Some 47% of health care workers experienced one or more symptoms from PEP, according to CDC surveillance. And studies show that 17% to 47% of health care workers failed to complete a four-week course of PEP because of side effects, the CDC reported. Newer and more effective drugs have become available that "have far fewer side effects than the drugs we were using earlier and are more convenient to take," says Goldschmidt.

Health care workers using older regimens should be reassured that they can receive medications to resolve the common side effects of nausea, diarrhea, and vomiting, says Panlilio.

A two-drug regimen is sufficient for many occupational exposures.

"It has become quite common that treating clinicians have been putting exposed health care workers on [expanded regimens of] three drugs or four drugs routinely, no matter what the exposure," says Goldschmidt. "But as the guidelines once again point out, there is no evidence that [using] three and four drugs is more effective in preventing transmission in occupational exposures than is the basic two-drug regimen," he says. "So the guidelines once again reinforce that two-drug therapy is sufficient for many of the less high-risk exposures that occur so frequently."

For example, if the source patient has a known low viral load or has an asymptomatic HIV infection, the CDC recommends a two-drug regimen. Health care workers may be more likely to complete the two-drug regimen because of fewer side effects, notes Panlilio.

Drug resistance makes the selection of appropriate PEP more difficult.
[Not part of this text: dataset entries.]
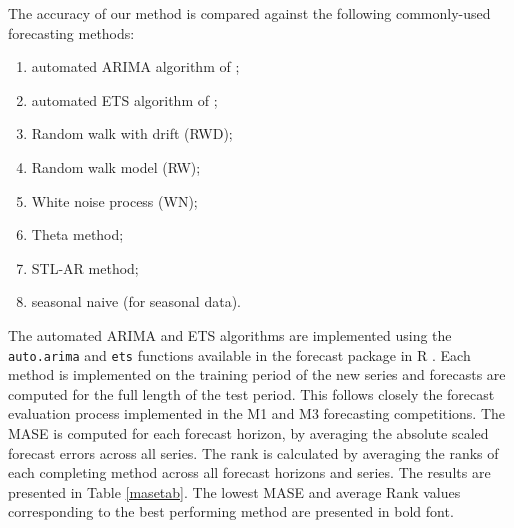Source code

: \documentclass[11pt,a4paper,]{article}
\providecommand{\tightlist}{%
  \setlength{\itemsep}{0pt}\setlength{\parskip}{0pt}}
\theoremstyle{definition}
\theoremstyle{definition}
\theoremstyle{definition}
\theoremstyle{remark}
\begin{document}
The accuracy of our method is compared against the following
commonly-used forecasting methods:

\begin{enumerate}
\def\labelenumi{\arabic{enumi}.}
\tightlist
\item
  automated ARIMA algorithm of \textcite{Hyndman2008};
\item
  automated ETS algorithm of \textcite{Hyndman2008};
\item
  Random walk with drift (RWD);
\item
  Random walk model (RW);
\item
  White noise process (WN);
\item
  Theta method;
\item
  STL-AR method;
\item
  seasonal naive (for seasonal data).
\end{enumerate}

The automated ARIMA and ETS algorithms are implemented using the
\texttt{auto.arima} and \texttt{ets} functions available in the forecast
package in R \autocite{forecast}. Each method is implemented on the
training period of the new series and forecasts are computed for the
full length of the test period. This follows closely the forecast
evaluation process implemented in the M1 and M3 forecasting
competitions. The MASE is computed for each forecast horizon, by
averaging the absolute scaled forecast errors across all series. The
rank is calculated by averaging the ranks of each completing method
across all forecast horizons and series. The results are presented in
Table \ref{masetab}. The lowest MASE and average Rank values
corresponding to the best performing method are presented in bold font.
\end{document}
HIV source patients who have received long-term treatment present a different scenario because the virus may be resistant to some antiviral agents. In this case, the CDC recommends a regimen of three or more drugs and urges facilities to seek expert guidance. "Because of the complexity of selection of HIV PEP regimens, consultation with persons having expertise in antiretroviral therapy and HIV transmission is strongly recommended," the guidelines state.
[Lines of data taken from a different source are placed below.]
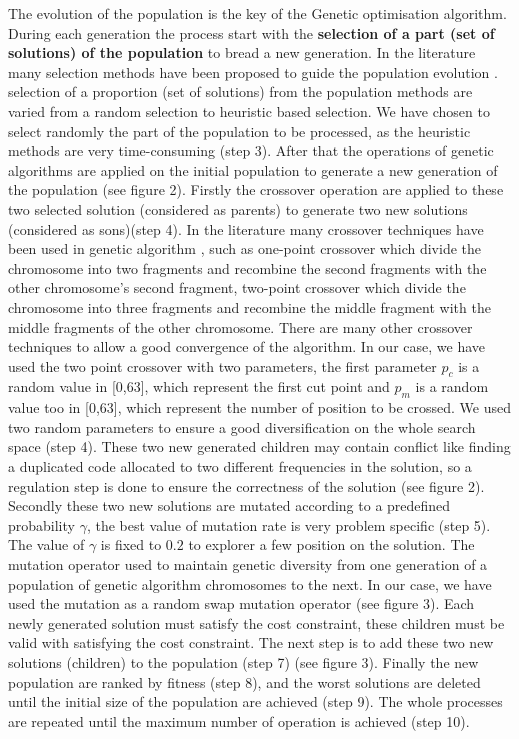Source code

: \documentclass[preprint,12pt]{elsarticle}
\begin{document}
The evolution of the population is the key of the Genetic optimisation algorithm. During each generation the process start with the \textbf{selection of a part (set of solutions) of the population} to bread a new generation. In the literature many selection methods have been proposed to guide the population evolution \cite{bli95}. selection of a proportion (set of solutions) from the population  methods are varied from a random selection to heuristic based selection. We have chosen to select randomly the part of the population to be processed, as the heuristic methods are very time-consuming (step 3).
After that the operations of genetic algorithms are applied on the initial population to generate a new generation of the population (see figure 2). Firstly the crossover operation are applied to these two selected solution (considered as parents) to generate two new solutions (considered as sons)(step 4). In the literature many crossover techniques have been used in genetic algorithm \cite{osa14}, such as one-point crossover which divide the chromosome into two fragments and recombine the second fragments with the other chromosome's second fragment, two-point crossover which divide the chromosome into three fragments and recombine the middle fragment with  the middle fragments of the other chromosome. There are many other crossover techniques to allow a good convergence of the algorithm. In our case, we have used the two point crossover with two parameters, the first parameter $p_{c}$ is a random value in [0,63], which represent the first cut point and $p_{m}$ is a random value too in [0,63], which represent the number of position to be crossed. We used two random parameters to ensure a good diversification on the whole search space (step 4).
These two new generated children may contain conflict like finding a duplicated code allocated to two different frequencies in the solution, so a regulation step is done to ensure the correctness of the solution (see figure 2).
 Secondly these two new solutions are mutated according to a predefined probability $\gamma$, the best value of mutation rate is very problem specific (step 5). The value of $\gamma$ is fixed to $0.2$ to explorer a few position on the solution. The mutation operator used to maintain genetic diversity from one generation of a population of genetic algorithm chromosomes to the next. In our case, we have used the mutation as a random swap mutation operator (see figure 3).  Each newly generated solution must satisfy the cost constraint, these children must be valid with satisfying the cost constraint. The next step is to add these two new solutions (children) to the population (step 7) (see figure 3). Finally the new population are ranked by fitness (step 8), and the worst solutions are deleted until the initial size of the population are achieved  (step 9). The whole processes are repeated until the maximum number of operation is achieved (step 10). 
\end{document}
That is especially true when source patients have had long-term treatment for HIV infection. "Even many of the very experienced emergency rooms and occupational health units call us because of questions about viral resistance," says Goldschmidt. The CDC noted the report of a seroconversion of a nurse performing phlebotomy on an HIV-infected patient who had failed treatment with several antiviral medications. The nurse was placed on a three-drug regimen but stopped one after eight days and the other two after 24 days due to side effects.

All health care workers with occupational exposure to HIV should receive follow-up testing and counseling for at least six months.

HIV testing of exposed health care workers should occur at the time of exposure and six weeks, 12 weeks, and six months after the event. However, the guidelines recommend a broader view of follow-up care that includes counseling and management of adverse effects of PEP. Even if no PEP is prescribed after an exposure from a source patient of unknown HIV status, the health care worker may need additional reassurance, says Panlilio. "This is a very stressful event," she says. "Workers will benefit from counseling whether or not they take post-exposure prophylaxis."

The CDC advises exposed health care workers to avoid blood or tissue donation, breastfeeding or pregnancy, "especially during the first six to 12 weeks post-exposure." Goldschmidt also advises exposed health care workers not to have unprotected sex with their partners during the first three months after exposure.